INSTRUCTIONS TO FOLLOW:
Go through the data line by line. Copy each one holding the string "hlkwd".
[PROVIDED RECORDS]
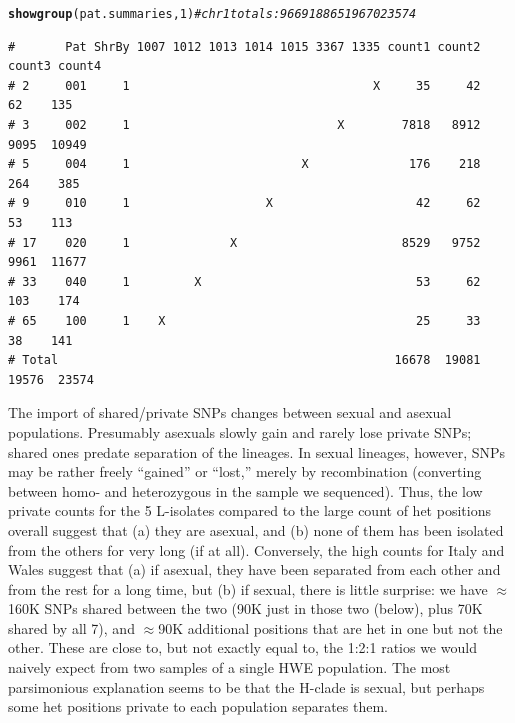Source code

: \documentclass{article}\usepackage[]{graphicx}\usepackage[]{color}
\makeatletter
\newcommand{\hlnum}[1]{\textcolor[rgb]{0.686,0.059,0.569}{#1}}%
\newcommand{\hlcom}[1]{\textcolor[rgb]{0.678,0.584,0.686}{\textit{#1}}}%
\newcommand{\hlstd}[1]{\textcolor[rgb]{0.345,0.345,0.345}{#1}}%
\newcommand{\hlkwd}[1]{\textcolor[rgb]{0.737,0.353,0.396}{\textbf{#1}}}%
\newenvironment{kframe}{%
 \def\at@end@of@kframe{}%
 \ifinner\ifhmode%
  \def\at@end@of@kframe{\end{minipage}}%
  \begin{minipage}{\columnwidth}%
 \fi\fi%
 \def\FrameCommand##1{\hskip\@totalleftmargin \hskip-\fboxsep
 \colorbox{shadecolor}{##1}\hskip-\fboxsep
     \hskip-\linewidth \hskip-\@totalleftmargin \hskip\columnwidth}%
 \MakeFramed {\advance\hsize-\width
   \@totalleftmargin\z@ \linewidth\hsize
   \@setminipage}}%
 {\par\unskip\endMakeFramed%
 \at@end@of@kframe}
\newenvironment{knitrout}{}{} %
\makeatother
\begin{document}
\begin{knitrout}\footnotesize
{}\color{fgcolor}\begin{kframe}
\begin{alltt}
\hlkwd{showgroup}\hlstd{(pat.summaries,}\hlnum{1}\hlstd{)}  \hlcom{# chr1 totals: 9669  18865  19670  23574}
\end{alltt}
\begin{verbatim}
#       Pat ShrBy 1007 1012 1013 1014 1015 3367 1335 count1 count2 count3 count4
# 2     001     1                                  X     35     42     62    135
# 3     002     1                             X        7818   8912   9095  10949
# 5     004     1                        X              176    218    264    385
# 9     010     1                   X                    42     62     53    113
# 17    020     1              X                       8529   9752   9961  11677
# 33    040     1         X                              53     62    103    174
# 65    100     1    X                                   25     33     38    141
# Total                                               16678  19081  19576  23574
\end{verbatim}
\end{kframe}
\end{knitrout}

The import of shared/private SNPs changes between sexual and asexual populations.  Presumably asexuals 
slowly gain and rarely lose private SNPs; shared ones predate separation of the lineages.  In sexual 
lineages, however, SNPs may be rather freely ``gained'' or ``lost,'' merely by recombination (converting 
between homo- and heterozygous in the sample we sequenced). Thus, the low private counts for the 5 
L-isolates compared to the large count of het positions overall suggest that (a) they are asexual, 
and (b) none of them has been isolated from the others for very long (if at all).  Conversely, the 
high counts for Italy and Wales suggest that (a) if asexual, they have been separated from each other 
and from the rest for a long time, but (b) if sexual, there is little surprise: we have $\approx$160K 
SNPs shared between the two (90K just in those two (below), plus 70K shared by all 7), and $\approx$90K 
additional positions that are het in one but not the other.  These are close to, but not exactly equal 
to, the 1:2:1 ratios we would naively expect from two samples of a single HWE population.  The most 
parsimonious explanation seems to be that the H-clade is sexual, but perhaps some het positions private 
to each population separates them.
\end{document}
[/PROVIDED RECORDS]
REPLY TO THE EXERCISE:
\newcommand{\hlkwd}[1]{\textcolor[rgb]{0.737,0.353,0.396}{\textbf{#1}}}%
\hlkwd{showgroup}\hlstd{(pat.summaries,}\hlnum{1}\hlstd{)}  \hlcom{# chr1 totals: 9669  18865  19670  23574}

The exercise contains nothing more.